Closed achyudh closed 4 years ago
I can check in data directly into that repo for you. I think ~5GB is fine... Point me to what you want checked in.
I just added the pre-trained BERT weights to that repo, but it's pretty slow. For instance, running git status
takes a minute.
Does this use hgf? Why not do the same as here? https://huggingface.co/castorini
It does use hgf. I guess this is something that is in the pipeline https://github.com/castorini/hedwig/issues/56 but I was looking for something more immediate
Now that you've checked it in, wget
ing from https://git.uwaterloo.ca/jimmylin/hedwig-data shouldn't be too bad...

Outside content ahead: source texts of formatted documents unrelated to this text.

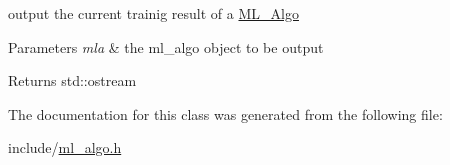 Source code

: output the current trainig result of a \hyperlink{classML__Algo}{M\+L\+\_\+\+Algo} 


\begin{DoxyParams}{Parameters}
{\em mla} & the ml\+\_\+algo object to be output \\
\hline
\end{DoxyParams}
\begin{DoxyReturn}{Returns}
std\+::ostream 
\end{DoxyReturn}


The documentation for this class was generated from the following file\+:\begin{DoxyCompactItemize}
\item 
include/\hyperlink{ml__algo_8h}{ml\+\_\+algo.\+h}\end{DoxyCompactItemize}
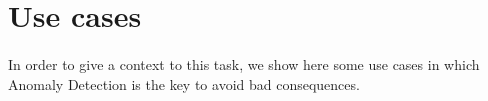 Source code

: \begin{comment}
    \paragraph{}
    Consequently, the formation of patterns is a necessary first step in the detection process, followed by the identification of the units that violate those patterns.
    Each method specifies a distance function, such as the Euclidean distance for numerical data, that can be used to calculate how far away and so unique an instance is from other instances. \newline
    As a result, according to the description given above, one may define an "anomalous" point as one that deviates from the norm, or the expected normal behavior or value usual for a given dataset. The data unit could be out of proportion to the majority of the data, which would cause it to deviate from the average values. When the dataset is visualized, an anomalous data unit will stand out significantly from the other data units, which are all closely spaced. \newline
    
    \paragraph{}
    However, in reality, anomaly identification is still difficult because most anomalies have unclear definitions. The term "global anomaly" typically refers to a unit that is significantly different from the dataset from any perspective. Both automatically and manually, it is simple to recognize. Local anomalies, however, or little clusters of aberrant data that are relatively close to the main dataset or values that differ from it insignificantly, are the problem. These ambiguities suggest that rather than using one of the two labels—normal or anomalous—a more sensitive method of finding anomalies is through their scoring in terms of anomaly intensity.
\end{comment}

\section{Use cases}
\paragraph{}
In order to give a context to this task, we show here some use cases in which Anomaly Detection is the key to avoid bad consequences.

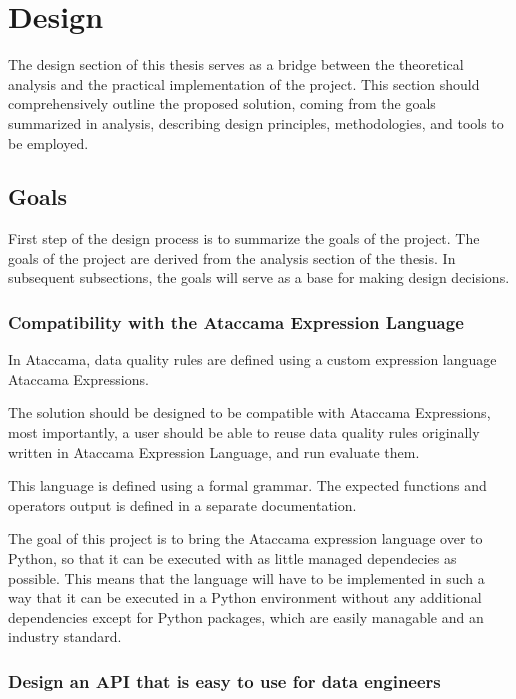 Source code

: 
\chapter{Design}

The design section of this thesis serves as a bridge between the theoretical analysis and the practical implementation of the project. This section should comprehensively outline the proposed solution, coming from the goals summarized in analysis, describing design principles, methodologies, and tools to be employed. 

\section{Goals}

First step of the design process is to summarize the goals of the project. The goals of the project are derived from the analysis section of the thesis. In subsequent subsections, the goals will serve as a base for making design decisions. 


\subsection{Compatibility with the Ataccama Expression Language}

In Ataccama, data quality rules are defined using a custom expression language Ataccama Expressions. 

The solution should be designed to be compatible with Ataccama Expressions, most importantly, a user should be able to reuse data quality rules originally written in Ataccama Expression Language, and run evaluate them.

This language is defined using a formal grammar. The expected functions and operators output is defined in a separate documentation.

The goal of this project is to bring the Ataccama expression language over to Python, so that it can be executed with as little managed dependecies as possible. This means that the language will have to be implemented in such a way that it can be executed in a Python environment without any additional dependencies except for Python packages, which are easily managable and an industry standard.


\subsection{Design an API that is easy to use for data engineers}

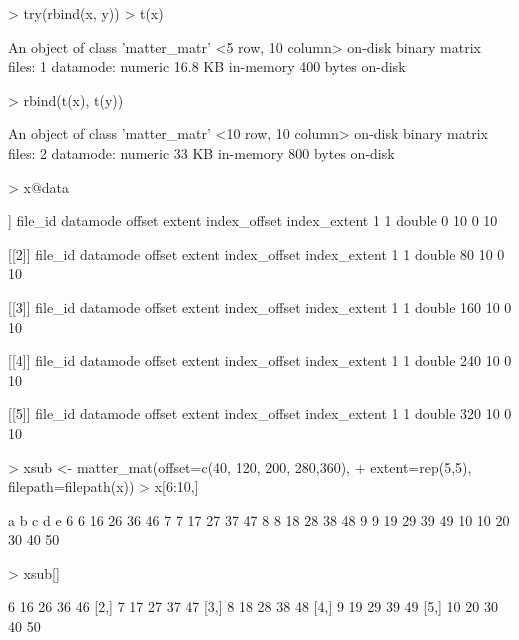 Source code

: \documentclass[a4paper]{article}
\begin{document}
\begin{Schunk}
\begin{Sinput}
> try(rbind(x, y))
> t(x)
\end{Sinput}
\begin{Soutput}
An object of class 'matter_matr'
  <5 row, 10 column> on-disk binary matrix
    files: 1
    datamode: numeric
    16.8 KB in-memory
    400 bytes on-disk
\end{Soutput}
\begin{Sinput}
> rbind(t(x), t(y))
\end{Sinput}
\begin{Soutput}
An object of class 'matter_matr'
  <10 row, 10 column> on-disk binary matrix
    files: 2
    datamode: numeric
    33 KB in-memory
    800 bytes on-disk
\end{Soutput}
\begin{Sinput}
> x@data
\end{Sinput}
\begin{Soutput}
[[1]]
  file_id datamode offset extent index_offset index_extent
1       1   double      0     10            0           10

[[2]]
  file_id datamode offset extent index_offset index_extent
1       1   double     80     10            0           10

[[3]]
  file_id datamode offset extent index_offset index_extent
1       1   double    160     10            0           10

[[4]]
  file_id datamode offset extent index_offset index_extent
1       1   double    240     10            0           10

[[5]]
  file_id datamode offset extent index_offset index_extent
1       1   double    320     10            0           10
\end{Soutput}
\begin{Sinput}
> xsub <- matter_mat(offset=c(40, 120, 200, 280,360),
+             extent=rep(5,5), filepath=filepath(x))
> x[6:10,]
\end{Sinput}
\begin{Soutput}
    a  b  c  d  e
6   6 16 26 36 46
7   7 17 27 37 47
8   8 18 28 38 48
9   9 19 29 39 49
10 10 20 30 40 50
\end{Soutput}
\begin{Sinput}
> xsub[]
\end{Sinput}
\begin{Soutput}
     [,1] [,2] [,3] [,4] [,5]
[1,]    6   16   26   36   46
[2,]    7   17   27   37   47
[3,]    8   18   28   38   48
[4,]    9   19   29   39   49
[5,]   10   20   30   40   50
\end{Soutput}
\end{Schunk}
\end{document}
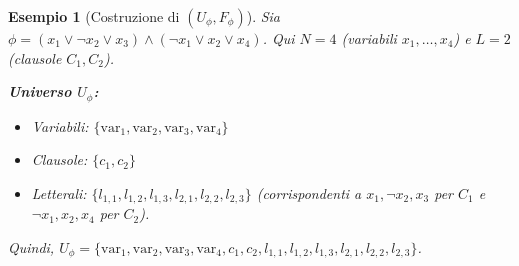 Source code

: \documentclass[a4paper, 11pt]{book} %
\newtheorem{example}[theorem]{Esempio}
\theoremstyle{definition}
\begin{document}
\begin{example}[Costruzione di $(U_\phi, F_\phi)$]
Sia $\phi = (x_1 \lor \neg x_2 \lor x_3) \land (\neg x_1 \lor x_2 \lor x_4)$.
Qui $N=4$ (variabili $x_1, \ldots, x_4$) e $L=2$ (clausole $C_1, C_2$).

\textbf{Universo $U_\phi$:}
\begin{itemize}
    \item Variabili: $\{\text{var}_1, \text{var}_2, \text{var}_3, \text{var}_4\}$
    \item Clausole: $\{c_1, c_2\}$
    \item Letterali: $\{l_{1,1}, l_{1,2}, l_{1,3}, l_{2,1}, l_{2,2}, l_{2,3}\}$ (corrispondenti a $x_1, \neg x_2, x_3$ per $C_1$ e $\neg x_1, x_2, x_4$ per $C_2$).
\end{itemize}
Quindi, $U_\phi = \{\text{var}_1, \text{var}_2, \text{var}_3, \text{var}_4, c_1, c_2, l_{1,1}, l_{1,2}, l_{1,3}, l_{2,1}, l_{2,2}, l_{2,3}\}$.


\end{example}
\end{document}
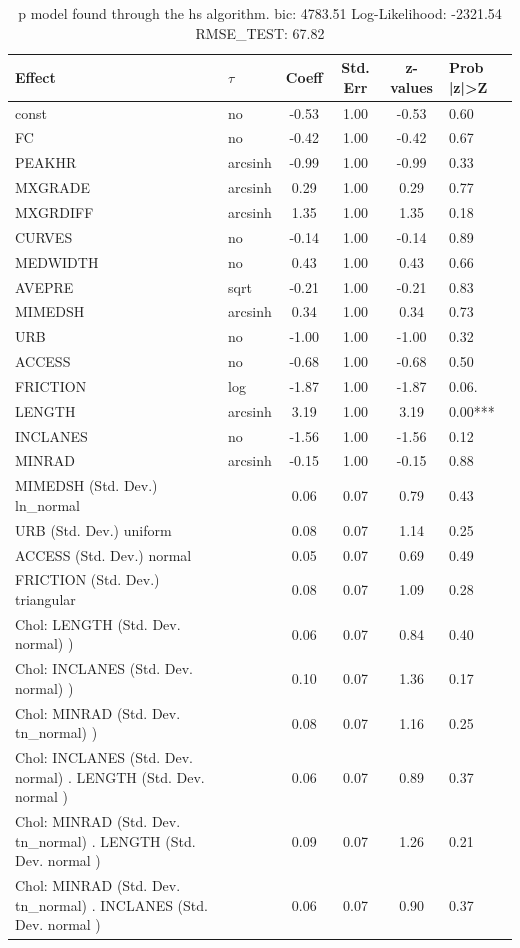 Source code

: \begin{table}
	\caption{p model found through the hs algorithm. bic: 4783.51 Log-Likelihood: -2321.54 RMSE_TEST: 67.82}
	\begin{center}
		\begin{tabular}{|l|l|c|c|c|l|}
			\hline
			Effect & $\tau$ & Coeff & Std. Err & z-values & Prob |z|>Z \\
			\hline
			const & no & -0.53 & 1.00 & -0.53 & 0.60 \\
			\hline
			FC & no & -0.42 & 1.00 & -0.42 & 0.67 \\
			\hline
			PEAKHR & arcsinh & -0.99 & 1.00 & -0.99 & 0.33 \\
			\hline
			MXGRADE & arcsinh & 0.29 & 1.00 & 0.29 & 0.77 \\
			\hline
			MXGRDIFF & arcsinh & 1.35 & 1.00 & 1.35 & 0.18 \\
			\hline
			CURVES & no & -0.14 & 1.00 & -0.14 & 0.89 \\
			\hline
			MEDWIDTH & no & 0.43 & 1.00 & 0.43 & 0.66 \\
			\hline
			AVEPRE & sqrt & -0.21 & 1.00 & -0.21 & 0.83 \\
			\hline
			MIMEDSH & arcsinh & 0.34 & 1.00 & 0.34 & 0.73 \\
			\hline
			URB & no & -1.00 & 1.00 & -1.00 & 0.32 \\
			\hline
			ACCESS & no & -0.68 & 1.00 & -0.68 & 0.50 \\
			\hline
			FRICTION & log & -1.87 & 1.00 & -1.87 & 0.06. \\
			\hline
			LENGTH & arcsinh & 3.19 & 1.00 & 3.19 & 0.00*** \\
			\hline
			INCLANES & no & -1.56 & 1.00 & -1.56 & 0.12 \\
			\hline
			MINRAD & arcsinh & -0.15 & 1.00 & -0.15 & 0.88 \\
			\hline
			MIMEDSH (Std. Dev.) ln_normal &  & 0.06 & 0.07 & 0.79 & 0.43 \\
			\hline
			URB (Std. Dev.) uniform &  & 0.08 & 0.07 & 1.14 & 0.25 \\
			\hline
			ACCESS (Std. Dev.) normal &  & 0.05 & 0.07 & 0.69 & 0.49 \\
			\hline
			FRICTION (Std. Dev.) triangular &  & 0.08 & 0.07 & 1.09 & 0.28 \\
			\hline
			 Chol: LENGTH (Std. Dev. normal) ) &  & 0.06 & 0.07 & 0.84 & 0.40 \\
			\hline
			 Chol: INCLANES (Std. Dev. normal) ) &  & 0.10 & 0.07 & 1.36 & 0.17 \\
			\hline
			 Chol: MINRAD (Std. Dev. tn_normal) ) &  & 0.08 & 0.07 & 1.16 & 0.25 \\
			\hline
			 Chol: INCLANES (Std. Dev. normal) . LENGTH (Std. Dev.   normal ) &  & 0.06 & 0.07 & 0.89 & 0.37 \\
			\hline
			 Chol: MINRAD (Std. Dev. tn_normal) . LENGTH (Std. Dev.   normal ) &  & 0.09 & 0.07 & 1.26 & 0.21 \\
			\hline
			 Chol: MINRAD (Std. Dev. tn_normal) . INCLANES (Std. Dev.   normal ) &  & 0.06 & 0.07 & 0.90 & 0.37 \\
			\hline
		\end{tabular}
	\end{center}
\end{table}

Right now I am looking to eliminate these extra steps:
cd hedwig-data/embeddings/word2vec
gzip -d GoogleNews-vectors-negative300.bin.gz
python bin2txt.py GoogleNews-vectors-negative300.bin GoogleNews-vectors-negative300.txt
I was trying to get hedwig running and then realized that I need gensim to run bin2txt.py
, a dependency that's not included in requirements.txt as hedwig itself doesn't use gensim. Would just be better if we remove this step altogether
Fixed in #62
The dataset repo https://git.uwaterloo.ca/jimmylin/hedwig-data isn't ideal and requires the user to extract the embeddings and process them with a python script. Do we have any alternate ways to host ~5 GB of data that would make it easier for others to replicate our results out of the box?